__WHAT YOU SHOULD DO__
What lines of the data below hold "возможности"? Show them.

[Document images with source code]
━━━━━━━━━━━━━━━━━━━━
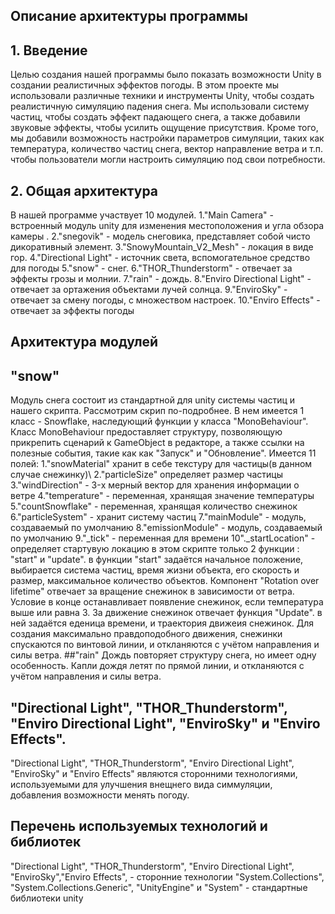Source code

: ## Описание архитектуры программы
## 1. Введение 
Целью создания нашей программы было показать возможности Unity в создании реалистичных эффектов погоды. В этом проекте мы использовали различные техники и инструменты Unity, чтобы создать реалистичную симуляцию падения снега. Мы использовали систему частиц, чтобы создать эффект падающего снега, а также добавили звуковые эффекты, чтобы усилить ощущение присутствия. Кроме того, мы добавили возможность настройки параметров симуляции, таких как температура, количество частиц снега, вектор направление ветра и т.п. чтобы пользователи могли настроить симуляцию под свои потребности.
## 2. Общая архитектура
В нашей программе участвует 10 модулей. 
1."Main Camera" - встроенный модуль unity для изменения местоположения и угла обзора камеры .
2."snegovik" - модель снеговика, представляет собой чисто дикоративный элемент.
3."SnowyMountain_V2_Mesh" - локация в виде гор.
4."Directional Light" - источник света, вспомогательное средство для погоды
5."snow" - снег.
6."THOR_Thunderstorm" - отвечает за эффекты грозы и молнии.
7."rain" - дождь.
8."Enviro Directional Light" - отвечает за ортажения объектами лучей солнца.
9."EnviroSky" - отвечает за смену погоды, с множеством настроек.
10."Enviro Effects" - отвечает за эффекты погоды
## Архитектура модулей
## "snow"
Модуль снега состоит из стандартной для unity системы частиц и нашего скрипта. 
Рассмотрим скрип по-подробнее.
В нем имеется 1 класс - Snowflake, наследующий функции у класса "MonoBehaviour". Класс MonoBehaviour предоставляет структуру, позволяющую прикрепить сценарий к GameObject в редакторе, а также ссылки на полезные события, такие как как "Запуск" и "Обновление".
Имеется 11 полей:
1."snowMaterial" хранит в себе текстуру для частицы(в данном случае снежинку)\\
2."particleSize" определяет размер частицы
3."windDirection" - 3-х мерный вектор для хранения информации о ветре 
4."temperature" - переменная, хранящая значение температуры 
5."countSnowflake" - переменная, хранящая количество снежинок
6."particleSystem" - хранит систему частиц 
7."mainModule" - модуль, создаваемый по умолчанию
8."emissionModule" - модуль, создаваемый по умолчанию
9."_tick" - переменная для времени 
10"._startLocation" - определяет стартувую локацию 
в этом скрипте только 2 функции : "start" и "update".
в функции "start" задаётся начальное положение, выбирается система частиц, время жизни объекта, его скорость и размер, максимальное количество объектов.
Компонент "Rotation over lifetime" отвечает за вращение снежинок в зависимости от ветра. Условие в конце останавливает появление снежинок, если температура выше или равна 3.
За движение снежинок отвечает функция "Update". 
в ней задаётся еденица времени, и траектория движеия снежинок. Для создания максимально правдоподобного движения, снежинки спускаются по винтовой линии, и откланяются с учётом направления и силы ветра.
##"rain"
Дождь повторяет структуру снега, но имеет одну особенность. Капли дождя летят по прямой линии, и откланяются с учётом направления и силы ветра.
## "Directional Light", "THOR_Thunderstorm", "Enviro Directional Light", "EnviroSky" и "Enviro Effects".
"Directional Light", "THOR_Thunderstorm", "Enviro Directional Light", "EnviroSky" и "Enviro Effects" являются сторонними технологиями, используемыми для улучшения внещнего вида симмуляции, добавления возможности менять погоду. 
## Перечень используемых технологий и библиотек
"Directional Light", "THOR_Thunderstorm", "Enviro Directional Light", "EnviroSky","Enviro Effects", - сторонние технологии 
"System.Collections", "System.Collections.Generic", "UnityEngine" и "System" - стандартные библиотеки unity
━━━━━━━━━━━━━━━━━━━━
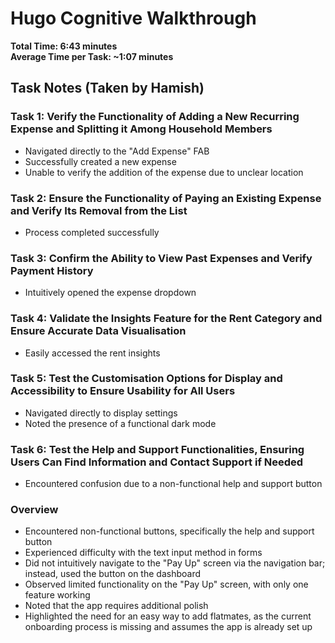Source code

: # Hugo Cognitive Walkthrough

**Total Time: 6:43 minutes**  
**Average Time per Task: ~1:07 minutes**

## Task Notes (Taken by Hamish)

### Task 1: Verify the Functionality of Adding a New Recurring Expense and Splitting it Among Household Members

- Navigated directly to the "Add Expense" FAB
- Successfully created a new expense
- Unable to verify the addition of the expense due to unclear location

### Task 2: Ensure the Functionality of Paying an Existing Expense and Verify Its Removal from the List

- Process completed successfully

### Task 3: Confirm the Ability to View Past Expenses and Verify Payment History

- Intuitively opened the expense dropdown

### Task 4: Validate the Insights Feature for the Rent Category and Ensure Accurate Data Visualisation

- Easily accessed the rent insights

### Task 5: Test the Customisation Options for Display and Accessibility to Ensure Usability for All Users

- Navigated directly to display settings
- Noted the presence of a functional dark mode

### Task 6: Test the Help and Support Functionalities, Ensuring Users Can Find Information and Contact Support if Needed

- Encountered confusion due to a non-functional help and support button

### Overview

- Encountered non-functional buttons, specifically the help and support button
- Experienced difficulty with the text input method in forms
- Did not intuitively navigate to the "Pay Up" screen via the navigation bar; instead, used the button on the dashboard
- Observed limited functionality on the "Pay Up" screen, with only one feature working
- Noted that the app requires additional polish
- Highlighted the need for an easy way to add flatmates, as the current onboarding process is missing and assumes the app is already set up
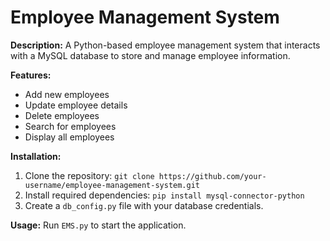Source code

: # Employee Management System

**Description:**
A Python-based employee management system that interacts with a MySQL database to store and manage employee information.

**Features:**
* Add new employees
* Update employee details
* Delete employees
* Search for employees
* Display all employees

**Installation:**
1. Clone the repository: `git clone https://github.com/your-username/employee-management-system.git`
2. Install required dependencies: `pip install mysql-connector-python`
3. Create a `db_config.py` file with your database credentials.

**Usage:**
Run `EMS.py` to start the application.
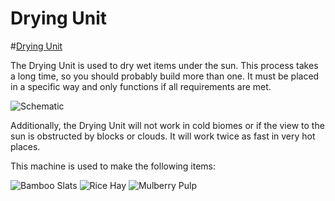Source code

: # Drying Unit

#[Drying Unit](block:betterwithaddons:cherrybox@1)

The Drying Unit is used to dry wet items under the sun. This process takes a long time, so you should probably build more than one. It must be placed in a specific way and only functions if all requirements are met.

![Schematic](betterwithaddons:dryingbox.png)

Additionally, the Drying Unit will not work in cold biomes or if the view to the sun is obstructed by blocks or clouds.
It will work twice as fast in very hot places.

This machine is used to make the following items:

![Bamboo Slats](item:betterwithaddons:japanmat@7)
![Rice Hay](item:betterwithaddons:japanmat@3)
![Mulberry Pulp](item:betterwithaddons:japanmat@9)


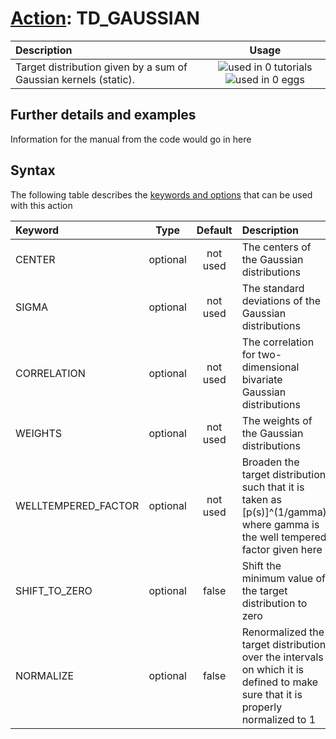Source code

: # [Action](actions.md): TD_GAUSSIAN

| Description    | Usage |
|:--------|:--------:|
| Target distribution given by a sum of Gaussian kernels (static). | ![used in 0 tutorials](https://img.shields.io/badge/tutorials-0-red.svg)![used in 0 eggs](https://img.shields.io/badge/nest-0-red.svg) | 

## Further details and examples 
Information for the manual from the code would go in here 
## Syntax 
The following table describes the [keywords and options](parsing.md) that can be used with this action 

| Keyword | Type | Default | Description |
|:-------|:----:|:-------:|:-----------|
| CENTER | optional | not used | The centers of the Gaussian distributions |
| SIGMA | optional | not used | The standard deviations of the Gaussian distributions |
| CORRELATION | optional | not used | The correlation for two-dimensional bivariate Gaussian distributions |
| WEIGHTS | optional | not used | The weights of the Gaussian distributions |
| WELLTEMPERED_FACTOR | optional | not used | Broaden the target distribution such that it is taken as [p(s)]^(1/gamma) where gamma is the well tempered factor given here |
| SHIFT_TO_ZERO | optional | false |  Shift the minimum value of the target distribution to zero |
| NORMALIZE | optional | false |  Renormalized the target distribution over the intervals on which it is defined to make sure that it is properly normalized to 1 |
━━━━━━━━━━━━━━━━━━━━
__SOLUTION FOR THIS TASK__
Целью создания нашей программы было показать возможности Unity в создании реалистичных эффектов погоды. В этом проекте мы использовали различные техники и инструменты Unity, чтобы создать реалистичную симуляцию падения снега. Мы использовали систему частиц, чтобы создать эффект падающего снега, а также добавили звуковые эффекты, чтобы усилить ощущение присутствия. Кроме того, мы добавили возможность настройки параметров симуляции, таких как температура, количество частиц снега, вектор направление ветра и т.п. чтобы пользователи могли настроить симуляцию под свои потребности.
"Directional Light", "THOR_Thunderstorm", "Enviro Directional Light", "EnviroSky" и "Enviro Effects" являются сторонними технологиями, используемыми для улучшения внещнего вида симмуляции, добавления возможности менять погоду. 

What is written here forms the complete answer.